PROBLEM DESCRIPTION: Quote exactly, and only, the lines of the material below from the line with "Name: specs/jasmine/jasmine.js<br />" through the line with "구글 검색 페이지 접속".

DATA SECTION:
****

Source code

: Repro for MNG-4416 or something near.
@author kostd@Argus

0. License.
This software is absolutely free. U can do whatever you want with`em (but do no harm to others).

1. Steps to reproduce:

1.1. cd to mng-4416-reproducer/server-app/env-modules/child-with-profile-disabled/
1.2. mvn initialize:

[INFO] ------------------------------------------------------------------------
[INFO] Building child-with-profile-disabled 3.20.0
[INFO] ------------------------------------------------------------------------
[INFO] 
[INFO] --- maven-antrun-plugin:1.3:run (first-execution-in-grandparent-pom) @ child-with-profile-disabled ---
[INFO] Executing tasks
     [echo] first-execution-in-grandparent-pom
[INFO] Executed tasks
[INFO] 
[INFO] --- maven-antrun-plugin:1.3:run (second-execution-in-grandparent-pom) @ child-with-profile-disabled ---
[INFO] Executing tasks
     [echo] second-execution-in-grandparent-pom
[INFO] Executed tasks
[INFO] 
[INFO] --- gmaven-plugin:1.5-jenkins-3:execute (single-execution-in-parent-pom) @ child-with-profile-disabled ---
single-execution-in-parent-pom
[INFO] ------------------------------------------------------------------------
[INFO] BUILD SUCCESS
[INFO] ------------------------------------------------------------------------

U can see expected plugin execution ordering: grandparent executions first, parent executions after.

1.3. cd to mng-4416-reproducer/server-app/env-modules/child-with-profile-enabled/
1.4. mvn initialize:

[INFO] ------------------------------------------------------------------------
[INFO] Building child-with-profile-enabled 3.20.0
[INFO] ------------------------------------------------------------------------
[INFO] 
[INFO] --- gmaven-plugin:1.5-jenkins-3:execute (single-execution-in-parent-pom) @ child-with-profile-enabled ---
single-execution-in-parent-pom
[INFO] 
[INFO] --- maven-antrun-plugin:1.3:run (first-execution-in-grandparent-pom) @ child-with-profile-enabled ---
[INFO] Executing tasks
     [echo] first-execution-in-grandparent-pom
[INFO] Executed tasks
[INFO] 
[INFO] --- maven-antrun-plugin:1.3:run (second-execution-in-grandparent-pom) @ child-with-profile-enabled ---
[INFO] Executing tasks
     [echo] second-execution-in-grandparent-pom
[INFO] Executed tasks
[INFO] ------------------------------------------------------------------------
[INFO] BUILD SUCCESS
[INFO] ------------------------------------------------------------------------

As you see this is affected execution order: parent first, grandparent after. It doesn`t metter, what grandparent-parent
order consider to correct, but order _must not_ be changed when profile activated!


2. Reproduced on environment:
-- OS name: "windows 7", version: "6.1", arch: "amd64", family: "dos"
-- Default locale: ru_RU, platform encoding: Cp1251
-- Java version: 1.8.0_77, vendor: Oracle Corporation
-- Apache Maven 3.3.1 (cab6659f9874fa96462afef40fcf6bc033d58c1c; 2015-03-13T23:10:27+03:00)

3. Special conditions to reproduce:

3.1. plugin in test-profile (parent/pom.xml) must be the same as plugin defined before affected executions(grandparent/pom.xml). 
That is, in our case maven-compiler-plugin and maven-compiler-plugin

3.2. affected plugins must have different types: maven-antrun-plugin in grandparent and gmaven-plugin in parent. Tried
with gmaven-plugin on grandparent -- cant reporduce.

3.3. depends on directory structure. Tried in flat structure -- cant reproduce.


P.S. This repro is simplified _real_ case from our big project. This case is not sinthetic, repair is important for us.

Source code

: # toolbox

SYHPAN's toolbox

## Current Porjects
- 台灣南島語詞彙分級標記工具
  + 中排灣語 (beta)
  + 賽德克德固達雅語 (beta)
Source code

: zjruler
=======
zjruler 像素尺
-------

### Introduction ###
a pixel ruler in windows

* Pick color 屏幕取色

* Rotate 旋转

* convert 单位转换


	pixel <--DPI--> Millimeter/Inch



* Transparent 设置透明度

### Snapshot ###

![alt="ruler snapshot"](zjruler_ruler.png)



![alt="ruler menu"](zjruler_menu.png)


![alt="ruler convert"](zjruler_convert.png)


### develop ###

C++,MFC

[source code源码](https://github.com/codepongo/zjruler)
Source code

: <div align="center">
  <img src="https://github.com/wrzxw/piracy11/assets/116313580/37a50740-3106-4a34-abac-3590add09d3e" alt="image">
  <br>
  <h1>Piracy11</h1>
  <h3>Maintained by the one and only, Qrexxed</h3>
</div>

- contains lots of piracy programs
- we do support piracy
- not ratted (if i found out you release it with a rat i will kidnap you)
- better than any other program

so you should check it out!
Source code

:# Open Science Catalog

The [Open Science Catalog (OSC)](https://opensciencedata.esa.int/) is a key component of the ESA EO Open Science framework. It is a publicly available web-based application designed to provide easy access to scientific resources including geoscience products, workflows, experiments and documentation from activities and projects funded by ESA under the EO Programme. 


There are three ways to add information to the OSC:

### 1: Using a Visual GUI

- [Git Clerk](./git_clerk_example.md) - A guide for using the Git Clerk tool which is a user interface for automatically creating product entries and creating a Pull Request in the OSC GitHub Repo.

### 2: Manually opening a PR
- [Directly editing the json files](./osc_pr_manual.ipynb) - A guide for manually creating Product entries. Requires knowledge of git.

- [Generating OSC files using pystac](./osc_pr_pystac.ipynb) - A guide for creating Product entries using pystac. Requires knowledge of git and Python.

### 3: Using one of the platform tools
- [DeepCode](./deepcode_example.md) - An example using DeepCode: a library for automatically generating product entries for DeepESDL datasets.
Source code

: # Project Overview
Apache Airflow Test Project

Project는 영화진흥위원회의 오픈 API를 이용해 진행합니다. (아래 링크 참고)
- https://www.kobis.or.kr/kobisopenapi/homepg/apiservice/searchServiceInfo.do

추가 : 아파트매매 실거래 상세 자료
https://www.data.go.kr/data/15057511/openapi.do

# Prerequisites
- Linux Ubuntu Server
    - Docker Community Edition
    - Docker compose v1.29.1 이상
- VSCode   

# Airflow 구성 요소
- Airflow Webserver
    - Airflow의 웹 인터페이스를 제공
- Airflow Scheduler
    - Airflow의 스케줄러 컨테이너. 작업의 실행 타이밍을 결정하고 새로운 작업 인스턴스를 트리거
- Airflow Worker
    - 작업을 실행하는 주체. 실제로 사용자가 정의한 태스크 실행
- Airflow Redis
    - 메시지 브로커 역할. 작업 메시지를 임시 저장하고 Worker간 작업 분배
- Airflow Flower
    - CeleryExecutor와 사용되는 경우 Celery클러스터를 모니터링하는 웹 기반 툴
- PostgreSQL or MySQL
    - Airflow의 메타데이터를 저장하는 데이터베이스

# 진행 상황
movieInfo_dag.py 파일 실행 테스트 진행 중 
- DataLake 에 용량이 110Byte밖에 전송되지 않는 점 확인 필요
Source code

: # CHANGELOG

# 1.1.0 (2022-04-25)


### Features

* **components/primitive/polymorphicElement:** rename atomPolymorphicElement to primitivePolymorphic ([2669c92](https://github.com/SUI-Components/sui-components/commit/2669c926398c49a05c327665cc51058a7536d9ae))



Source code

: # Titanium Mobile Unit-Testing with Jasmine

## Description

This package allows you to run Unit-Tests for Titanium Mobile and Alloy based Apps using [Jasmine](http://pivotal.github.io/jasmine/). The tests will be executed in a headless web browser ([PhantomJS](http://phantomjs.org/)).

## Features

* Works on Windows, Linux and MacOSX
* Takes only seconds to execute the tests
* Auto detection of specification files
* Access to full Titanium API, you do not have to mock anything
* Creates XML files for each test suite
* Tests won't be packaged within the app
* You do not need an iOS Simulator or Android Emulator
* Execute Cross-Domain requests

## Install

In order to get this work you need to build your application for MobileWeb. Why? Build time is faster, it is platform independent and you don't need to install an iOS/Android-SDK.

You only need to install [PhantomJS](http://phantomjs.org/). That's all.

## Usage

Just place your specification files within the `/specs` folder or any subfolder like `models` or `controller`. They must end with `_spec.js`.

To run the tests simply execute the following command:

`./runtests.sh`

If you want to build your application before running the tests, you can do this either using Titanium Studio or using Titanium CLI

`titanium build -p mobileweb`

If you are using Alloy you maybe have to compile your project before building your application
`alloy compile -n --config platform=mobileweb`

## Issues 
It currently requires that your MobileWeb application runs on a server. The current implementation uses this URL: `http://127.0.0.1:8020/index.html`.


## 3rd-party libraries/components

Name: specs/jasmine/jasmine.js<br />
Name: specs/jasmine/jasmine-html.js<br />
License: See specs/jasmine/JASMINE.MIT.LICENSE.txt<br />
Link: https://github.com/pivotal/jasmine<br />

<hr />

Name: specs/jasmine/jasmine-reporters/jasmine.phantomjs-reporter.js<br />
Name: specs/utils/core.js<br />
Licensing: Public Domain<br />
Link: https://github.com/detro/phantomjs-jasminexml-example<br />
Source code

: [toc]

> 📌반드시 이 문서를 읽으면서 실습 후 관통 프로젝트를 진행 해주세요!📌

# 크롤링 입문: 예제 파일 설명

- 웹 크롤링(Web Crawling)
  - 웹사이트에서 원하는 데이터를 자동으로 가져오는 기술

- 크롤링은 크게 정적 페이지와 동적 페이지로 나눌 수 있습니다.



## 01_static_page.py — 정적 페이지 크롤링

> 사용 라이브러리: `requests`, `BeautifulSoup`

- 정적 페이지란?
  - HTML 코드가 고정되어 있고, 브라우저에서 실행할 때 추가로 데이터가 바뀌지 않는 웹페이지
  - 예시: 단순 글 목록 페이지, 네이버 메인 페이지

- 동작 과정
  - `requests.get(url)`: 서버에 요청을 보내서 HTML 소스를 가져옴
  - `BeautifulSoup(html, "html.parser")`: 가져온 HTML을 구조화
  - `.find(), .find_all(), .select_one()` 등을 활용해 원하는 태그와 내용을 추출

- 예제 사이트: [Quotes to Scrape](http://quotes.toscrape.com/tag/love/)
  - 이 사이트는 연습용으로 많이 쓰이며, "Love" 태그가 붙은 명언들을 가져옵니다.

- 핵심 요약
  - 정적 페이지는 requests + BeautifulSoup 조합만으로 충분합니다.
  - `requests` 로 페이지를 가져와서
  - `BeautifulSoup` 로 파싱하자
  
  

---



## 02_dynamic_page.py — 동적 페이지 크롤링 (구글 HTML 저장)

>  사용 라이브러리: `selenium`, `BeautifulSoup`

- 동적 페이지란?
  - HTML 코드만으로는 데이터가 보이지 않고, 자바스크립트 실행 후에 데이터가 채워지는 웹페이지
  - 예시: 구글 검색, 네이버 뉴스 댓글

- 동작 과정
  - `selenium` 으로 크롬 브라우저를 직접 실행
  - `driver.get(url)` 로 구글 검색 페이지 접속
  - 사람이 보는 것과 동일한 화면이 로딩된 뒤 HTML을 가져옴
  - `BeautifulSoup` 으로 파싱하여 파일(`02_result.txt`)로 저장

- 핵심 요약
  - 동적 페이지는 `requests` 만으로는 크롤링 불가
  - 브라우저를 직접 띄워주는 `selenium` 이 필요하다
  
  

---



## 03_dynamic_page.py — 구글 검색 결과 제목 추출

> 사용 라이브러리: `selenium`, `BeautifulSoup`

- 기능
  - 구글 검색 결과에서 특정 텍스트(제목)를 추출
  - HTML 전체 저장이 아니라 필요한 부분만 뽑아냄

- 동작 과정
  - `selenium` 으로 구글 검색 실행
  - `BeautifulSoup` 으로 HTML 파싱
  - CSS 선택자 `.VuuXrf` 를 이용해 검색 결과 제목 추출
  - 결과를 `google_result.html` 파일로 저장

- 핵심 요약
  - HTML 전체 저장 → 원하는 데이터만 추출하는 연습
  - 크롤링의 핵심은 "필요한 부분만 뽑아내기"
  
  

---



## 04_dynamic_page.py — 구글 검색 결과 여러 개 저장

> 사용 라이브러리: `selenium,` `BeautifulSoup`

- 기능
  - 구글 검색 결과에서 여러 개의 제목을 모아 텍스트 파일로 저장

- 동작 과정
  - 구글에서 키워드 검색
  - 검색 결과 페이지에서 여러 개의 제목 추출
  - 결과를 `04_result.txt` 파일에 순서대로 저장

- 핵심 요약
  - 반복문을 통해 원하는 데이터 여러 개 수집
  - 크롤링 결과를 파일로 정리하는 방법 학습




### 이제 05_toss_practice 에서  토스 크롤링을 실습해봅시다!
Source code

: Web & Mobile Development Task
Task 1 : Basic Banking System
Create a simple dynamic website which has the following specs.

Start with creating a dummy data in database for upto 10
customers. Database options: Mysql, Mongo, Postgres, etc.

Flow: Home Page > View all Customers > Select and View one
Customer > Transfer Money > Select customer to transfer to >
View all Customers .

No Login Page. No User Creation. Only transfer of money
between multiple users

****

REPLY TO THE TASK:
Name: specs/jasmine/jasmine.js<br />
Name: specs/jasmine/jasmine-html.js<br />
License: See specs/jasmine/JASMINE.MIT.LICENSE.txt<br />
Link: https://github.com/pivotal/jasmine<br />

<hr />

Name: specs/jasmine/jasmine-reporters/jasmine.phantomjs-reporter.js<br />
Name: specs/utils/core.js<br />
Licensing: Public Domain<br />
Link: https://github.com/detro/phantomjs-jasminexml-example<br />
Source code

: [toc]

> 📌반드시 이 문서를 읽으면서 실습 후 관통 프로젝트를 진행 해주세요!📌

# 크롤링 입문: 예제 파일 설명

- 웹 크롤링(Web Crawling)
  - 웹사이트에서 원하는 데이터를 자동으로 가져오는 기술

- 크롤링은 크게 정적 페이지와 동적 페이지로 나눌 수 있습니다.



## 01_static_page.py — 정적 페이지 크롤링

> 사용 라이브러리: `requests`, `BeautifulSoup`

- 정적 페이지란?
  - HTML 코드가 고정되어 있고, 브라우저에서 실행할 때 추가로 데이터가 바뀌지 않는 웹페이지
  - 예시: 단순 글 목록 페이지, 네이버 메인 페이지

- 동작 과정
  - `requests.get(url)`: 서버에 요청을 보내서 HTML 소스를 가져옴
  - `BeautifulSoup(html, "html.parser")`: 가져온 HTML을 구조화
  - `.find(), .find_all(), .select_one()` 등을 활용해 원하는 태그와 내용을 추출

- 예제 사이트: [Quotes to Scrape](http://quotes.toscrape.com/tag/love/)
  - 이 사이트는 연습용으로 많이 쓰이며, "Love" 태그가 붙은 명언들을 가져옵니다.

- 핵심 요약
  - 정적 페이지는 requests + BeautifulSoup 조합만으로 충분합니다.
  - `requests` 로 페이지를 가져와서
  - `BeautifulSoup` 로 파싱하자
  
  

---



## 02_dynamic_page.py — 동적 페이지 크롤링 (구글 HTML 저장)

>  사용 라이브러리: `selenium`, `BeautifulSoup`

- 동적 페이지란?
  - HTML 코드만으로는 데이터가 보이지 않고, 자바스크립트 실행 후에 데이터가 채워지는 웹페이지
  - 예시: 구글 검색, 네이버 뉴스 댓글

- 동작 과정
  - `selenium` 으로 크롬 브라우저를 직접 실행
  - `driver.get(url)` 로 구글 검색 페이지 접속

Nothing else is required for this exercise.